Stories



Body Trouble

Historian sheds light on young women’s eating disorders.  By Erin McKigney ’09

Joan Jacobs Brumberg is a historian, not a therapist. She is not a recovered anorexic — or even the mother of one. Even so, she’s very concerned about young women and the pressures they face.

Thanks to all sorts of cultural influences, an alarming number of adolescent girls and young women decide to reach and maintain an unhealthy “ideal” weight, often making themselves very ill in the process, and sometimes even dying. Hence Brumberg’s interest in shrinking silhouettes — which, she points out, are not a new phenomenon. “We can’t just blame it on Calvin Klein, modern media advertising, and fashion,” says Brumberg. “We’re dealing with a much longer historical process.”

To a standing-room-only student crowd, Brumberg presented in February from her book The Body Project: An Intimate History of American Girls. Her visit was part of the College’s annual recognition of Eating Disorders Awareness Week. Brumberg read diary excerpts and showed advertisements, postcards, and photographs of girls from 1830 to 1990. Exploring the changes in social life, culture, economics, medicine, and hygiene over those years helps put in historical perspective the current issues young girls face.

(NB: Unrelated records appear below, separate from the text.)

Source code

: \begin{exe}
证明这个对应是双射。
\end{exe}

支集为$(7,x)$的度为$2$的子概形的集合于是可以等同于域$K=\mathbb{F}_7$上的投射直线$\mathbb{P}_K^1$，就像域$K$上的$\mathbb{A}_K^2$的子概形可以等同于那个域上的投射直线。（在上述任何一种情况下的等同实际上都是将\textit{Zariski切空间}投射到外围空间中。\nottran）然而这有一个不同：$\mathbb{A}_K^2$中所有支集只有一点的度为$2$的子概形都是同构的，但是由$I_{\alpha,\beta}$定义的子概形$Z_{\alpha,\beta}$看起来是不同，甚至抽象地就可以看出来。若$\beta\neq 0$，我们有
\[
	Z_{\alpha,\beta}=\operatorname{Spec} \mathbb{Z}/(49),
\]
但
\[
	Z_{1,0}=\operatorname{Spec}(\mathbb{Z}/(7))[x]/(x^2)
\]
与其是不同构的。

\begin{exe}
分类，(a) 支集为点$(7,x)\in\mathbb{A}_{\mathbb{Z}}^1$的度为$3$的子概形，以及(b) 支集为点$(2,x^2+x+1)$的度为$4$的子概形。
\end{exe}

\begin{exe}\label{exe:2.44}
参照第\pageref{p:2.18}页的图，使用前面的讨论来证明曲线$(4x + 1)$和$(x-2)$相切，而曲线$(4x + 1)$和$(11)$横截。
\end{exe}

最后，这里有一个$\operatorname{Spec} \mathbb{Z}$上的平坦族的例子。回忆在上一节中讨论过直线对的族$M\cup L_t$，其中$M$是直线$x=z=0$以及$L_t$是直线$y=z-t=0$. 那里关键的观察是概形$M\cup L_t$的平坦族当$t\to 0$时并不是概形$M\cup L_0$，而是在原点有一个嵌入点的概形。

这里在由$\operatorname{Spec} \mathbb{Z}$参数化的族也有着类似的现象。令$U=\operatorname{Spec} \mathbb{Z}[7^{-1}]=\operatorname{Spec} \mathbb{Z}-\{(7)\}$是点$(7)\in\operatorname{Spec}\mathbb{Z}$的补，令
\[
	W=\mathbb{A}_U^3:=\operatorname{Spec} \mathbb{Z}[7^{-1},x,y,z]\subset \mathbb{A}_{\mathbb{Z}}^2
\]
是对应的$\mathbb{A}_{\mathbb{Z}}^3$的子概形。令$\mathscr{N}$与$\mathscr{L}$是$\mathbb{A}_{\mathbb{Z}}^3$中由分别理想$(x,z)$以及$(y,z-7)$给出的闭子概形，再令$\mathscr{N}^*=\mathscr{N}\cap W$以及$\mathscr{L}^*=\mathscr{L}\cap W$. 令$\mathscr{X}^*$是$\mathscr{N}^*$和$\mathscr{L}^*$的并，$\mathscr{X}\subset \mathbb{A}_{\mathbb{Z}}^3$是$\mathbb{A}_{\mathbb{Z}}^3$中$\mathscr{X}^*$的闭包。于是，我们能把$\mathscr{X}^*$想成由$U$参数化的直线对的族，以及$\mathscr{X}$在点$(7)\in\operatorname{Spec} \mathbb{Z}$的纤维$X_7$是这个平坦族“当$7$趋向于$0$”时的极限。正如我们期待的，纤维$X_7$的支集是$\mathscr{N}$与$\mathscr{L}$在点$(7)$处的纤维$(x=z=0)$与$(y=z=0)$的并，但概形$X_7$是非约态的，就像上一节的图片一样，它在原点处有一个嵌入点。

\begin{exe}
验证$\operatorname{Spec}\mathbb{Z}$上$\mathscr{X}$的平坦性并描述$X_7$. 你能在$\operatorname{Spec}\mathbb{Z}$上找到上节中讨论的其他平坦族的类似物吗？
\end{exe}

Her audience laughed at an advertisement created in the 1950s that read “How Happy Can a Chubby Girl Be?” But, Brumberg noted, this is just one example of society’s emphasis on body shape.

Brumberg pointed out that at the start of the 19th century a girl’s internal character was more important than her shape. Now, though, their own bodies are most girls’ main project. Girls’ constant self-evaluation and dissatisfaction with their own weight and appearance (known as “bad body fever”) can lead to dangerous consequences.

According to a 2007 National College Health Assessment Survey that polled 657 Ithaca College students, 70 percent of the female students are doing something to lose weight. The number of actual diagnosed eating disorders is relatively low on campus, however, according to the study. Most male and female students’ eating habits fit into the category of “disordered,” which is why it’s important to educate campus, says Priscilla Quirk, coordinator of the health promotion and substance abuse prevention program in the Counseling Center and chair of the Health Promotions Committee, which hosted Brumberg.

Throughout February the committee screened the documentary America the Beautiful, offered free consultations, and engaged students in panel discussions to get the word out about eating disorders and how to combat them.